Punjab chief minister Amarinder Singh recently announced that his cabinet has cleared the amendment to the IPC under which “sacrilege” to religious texts will be punishable with life term.
While questions are being raised if such a law is prone to misuse and can stifle free speech, the Punjab government can look at examples from ancient and recent history where blasphemy laws have claimed the lives of several famous people.
The heretic philosopher – Socrates
Even the perfect state, the Greek polis, charged and convicted Socrates on two counts, impiety and the corruption of the young men of Athens. Socrates’ influence grew beyond what the state could control, so they made him drink the poison Hemlock. The Socratic Method was not about god or religion, it was the about questioning and negotiating with the state. Now, which system would ever be open to that?
Female soldier burnt at stake – Joan of Arc
The Maid of Orleans or Jeanne d’Arc (Joan of Arc) was also sentenced to death and burned at the stake in a similar trial. Captured by the Anglo-Burgundian forces, she was charged with witchcraft, heresy and dressing like a man. She was barely 19 when she died in 1431.
Joan was finally canonised in 1920 as a saint.
The heretic scientist – Galileo Galilei
By the early 16th century, the Protestant reformation was spreading through mainland Europe. The Catholic Church was embroiled in charges of corruption.
At this junction, Galileo’s heliocentric theory of the universe came to light. Completely ignoring the Church’s doctrine that the Earth was at the centre of the universe (geocentric), Galileo established Nicolaus Copernicus’ theory that it was the sun (heliocentric) that the world revolved around.
Already struggling to maintain its position, the Church immediately retaliated by charging Galileo with “heresy”. Convicted in 1633, Galileo remained under house arrest until his death in 1642.
Pakistan’s Asia Bibi
“Defiling the name of Prophet Mohammed” is a capital offence in Pakistan under section 295(C) of the Pakistan Penal Code. In 2010, Aasiya Noreen better known as Asia Bibi was sentenced to death on charges of blasphemy.
Noreen, a Christian, was working as a farm labour in Pakistan. According to reports, her co-workers refused to share water with her, following which an argument broke out and her co-workers complained to a local cleric that she allegedly insulted the Prophet.
In 2016, her appeals against death penalty were indefinitely adjourned. In June this year, it was reported that her appeal could be heard by the Supreme Court in Pakistan.
A viral affair – Jakarta’s Basuki Tjahaja Purnama
A former governor of Jakarta, Basuki Tjahaja Purnama, also known as Ahok, was found guilty of blasphemy and sentenced to two years in prison after he quoted a verse from the Quran to encourage Muslims to vote for him.
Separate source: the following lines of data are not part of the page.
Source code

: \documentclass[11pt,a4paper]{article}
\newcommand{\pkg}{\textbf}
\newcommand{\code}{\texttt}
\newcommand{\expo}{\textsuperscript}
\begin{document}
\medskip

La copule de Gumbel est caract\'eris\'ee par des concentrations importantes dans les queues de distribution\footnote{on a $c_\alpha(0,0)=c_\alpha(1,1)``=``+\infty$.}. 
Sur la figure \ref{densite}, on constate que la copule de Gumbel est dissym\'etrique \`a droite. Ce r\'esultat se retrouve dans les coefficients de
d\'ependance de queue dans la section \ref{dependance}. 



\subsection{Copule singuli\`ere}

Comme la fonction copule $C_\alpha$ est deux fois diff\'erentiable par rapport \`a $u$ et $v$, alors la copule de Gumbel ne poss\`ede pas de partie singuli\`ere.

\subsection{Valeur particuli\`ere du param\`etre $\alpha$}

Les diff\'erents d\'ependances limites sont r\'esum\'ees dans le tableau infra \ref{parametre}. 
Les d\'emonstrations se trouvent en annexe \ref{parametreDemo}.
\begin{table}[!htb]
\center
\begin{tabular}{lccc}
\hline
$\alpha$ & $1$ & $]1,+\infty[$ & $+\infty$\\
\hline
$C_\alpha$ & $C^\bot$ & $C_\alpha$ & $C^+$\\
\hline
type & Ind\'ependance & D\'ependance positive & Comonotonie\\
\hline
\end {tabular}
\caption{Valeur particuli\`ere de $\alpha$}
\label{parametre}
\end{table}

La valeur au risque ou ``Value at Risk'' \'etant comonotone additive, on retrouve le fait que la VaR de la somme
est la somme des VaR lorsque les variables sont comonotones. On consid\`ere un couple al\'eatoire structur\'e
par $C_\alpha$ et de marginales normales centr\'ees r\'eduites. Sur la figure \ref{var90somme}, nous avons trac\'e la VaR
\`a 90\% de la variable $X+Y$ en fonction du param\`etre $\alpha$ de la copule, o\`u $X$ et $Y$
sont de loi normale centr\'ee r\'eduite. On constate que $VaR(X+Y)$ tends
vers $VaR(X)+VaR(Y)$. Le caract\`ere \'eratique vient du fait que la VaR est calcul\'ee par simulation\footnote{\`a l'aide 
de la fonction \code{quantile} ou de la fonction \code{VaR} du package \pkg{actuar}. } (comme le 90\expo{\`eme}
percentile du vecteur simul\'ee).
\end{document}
The video was apparently edited to make it seem like he said that “the Muslim holy book was misleading the people”. The video went viral and Ahok faced trial in May 2017.
He was the first Chinese Christian to ever run the Indonesian capital.
A need to push back
Most recently, Pakistan’s minority affairs minister Shahbaz Bhatti and its Punjab governor Salman Taseer were assassinated in 2011 for speaking out against the country’s draconian blasphemy laws.
As we pedal back to archaic laws in a so-called modern society, Nobel laureate Margaret Atwood’s dystopian worldview from A Handmaid’s Tale comes to mind. Oppression always starts small, and unless we don’t fight it back, our “freedom to” do things will become a distant dream.